* [Try it] Across the following data, how many lines include the string "aide"? Reply with the number and nothing more.

* [Provided information]
•••••
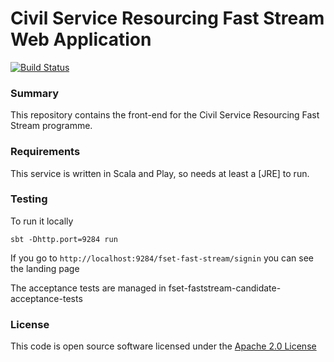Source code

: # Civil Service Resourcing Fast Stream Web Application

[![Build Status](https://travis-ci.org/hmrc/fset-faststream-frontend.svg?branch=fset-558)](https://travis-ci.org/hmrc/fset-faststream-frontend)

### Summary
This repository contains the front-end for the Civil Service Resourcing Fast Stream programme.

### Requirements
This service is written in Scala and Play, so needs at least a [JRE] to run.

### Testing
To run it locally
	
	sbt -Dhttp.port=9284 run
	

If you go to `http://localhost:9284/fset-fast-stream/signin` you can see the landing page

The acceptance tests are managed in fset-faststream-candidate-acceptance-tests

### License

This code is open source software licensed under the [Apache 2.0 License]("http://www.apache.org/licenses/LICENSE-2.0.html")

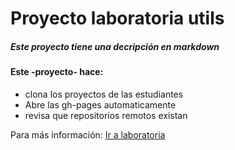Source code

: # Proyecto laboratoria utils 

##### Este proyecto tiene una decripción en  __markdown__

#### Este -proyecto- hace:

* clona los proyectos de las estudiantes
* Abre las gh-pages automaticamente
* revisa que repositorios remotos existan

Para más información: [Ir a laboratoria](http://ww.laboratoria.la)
•••••
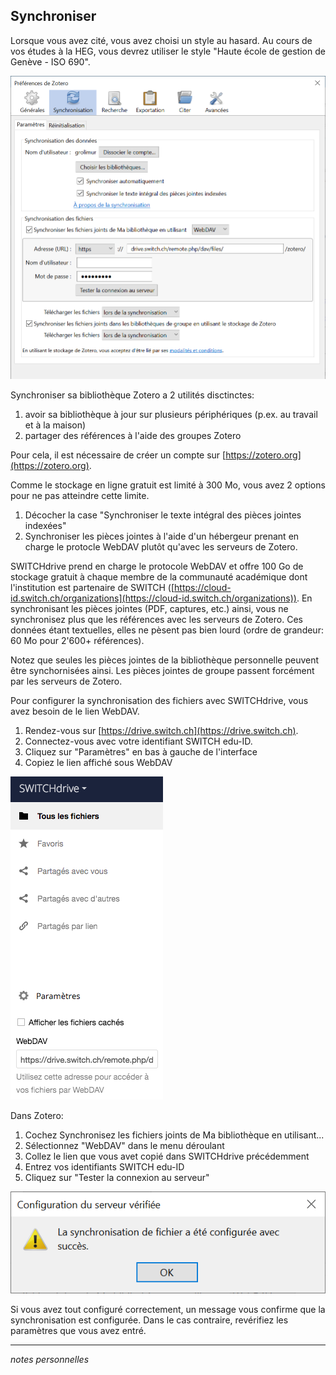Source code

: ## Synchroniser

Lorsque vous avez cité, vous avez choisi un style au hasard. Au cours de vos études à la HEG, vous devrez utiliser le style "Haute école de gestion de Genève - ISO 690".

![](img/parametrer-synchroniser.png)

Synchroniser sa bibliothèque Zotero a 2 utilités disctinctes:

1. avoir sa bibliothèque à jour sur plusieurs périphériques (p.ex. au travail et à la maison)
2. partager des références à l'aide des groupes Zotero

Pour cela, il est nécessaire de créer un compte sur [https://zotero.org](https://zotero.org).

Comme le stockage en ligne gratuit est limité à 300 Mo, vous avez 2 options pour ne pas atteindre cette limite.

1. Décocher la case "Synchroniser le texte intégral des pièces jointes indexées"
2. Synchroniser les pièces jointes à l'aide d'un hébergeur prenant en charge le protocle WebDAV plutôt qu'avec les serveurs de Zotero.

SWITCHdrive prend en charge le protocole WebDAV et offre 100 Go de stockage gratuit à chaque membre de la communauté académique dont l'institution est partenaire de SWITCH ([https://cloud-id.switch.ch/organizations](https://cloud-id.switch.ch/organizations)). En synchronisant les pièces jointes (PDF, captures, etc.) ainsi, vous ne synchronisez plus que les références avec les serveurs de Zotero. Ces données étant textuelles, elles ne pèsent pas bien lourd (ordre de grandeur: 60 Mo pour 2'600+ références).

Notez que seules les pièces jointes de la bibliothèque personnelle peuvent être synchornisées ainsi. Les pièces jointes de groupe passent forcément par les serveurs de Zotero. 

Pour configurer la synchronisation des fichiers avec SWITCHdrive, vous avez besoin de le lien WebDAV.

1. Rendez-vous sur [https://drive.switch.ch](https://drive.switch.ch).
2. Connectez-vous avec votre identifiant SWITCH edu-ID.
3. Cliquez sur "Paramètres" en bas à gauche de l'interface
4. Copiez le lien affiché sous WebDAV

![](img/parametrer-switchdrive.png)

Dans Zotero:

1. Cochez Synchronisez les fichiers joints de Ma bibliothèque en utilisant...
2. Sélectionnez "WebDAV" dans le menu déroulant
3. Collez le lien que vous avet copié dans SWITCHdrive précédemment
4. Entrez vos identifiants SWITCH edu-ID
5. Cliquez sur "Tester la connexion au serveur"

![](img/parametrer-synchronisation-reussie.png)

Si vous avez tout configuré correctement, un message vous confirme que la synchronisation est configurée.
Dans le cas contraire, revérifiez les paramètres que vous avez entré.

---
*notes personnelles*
•••••
* [Answer to this exercise] 2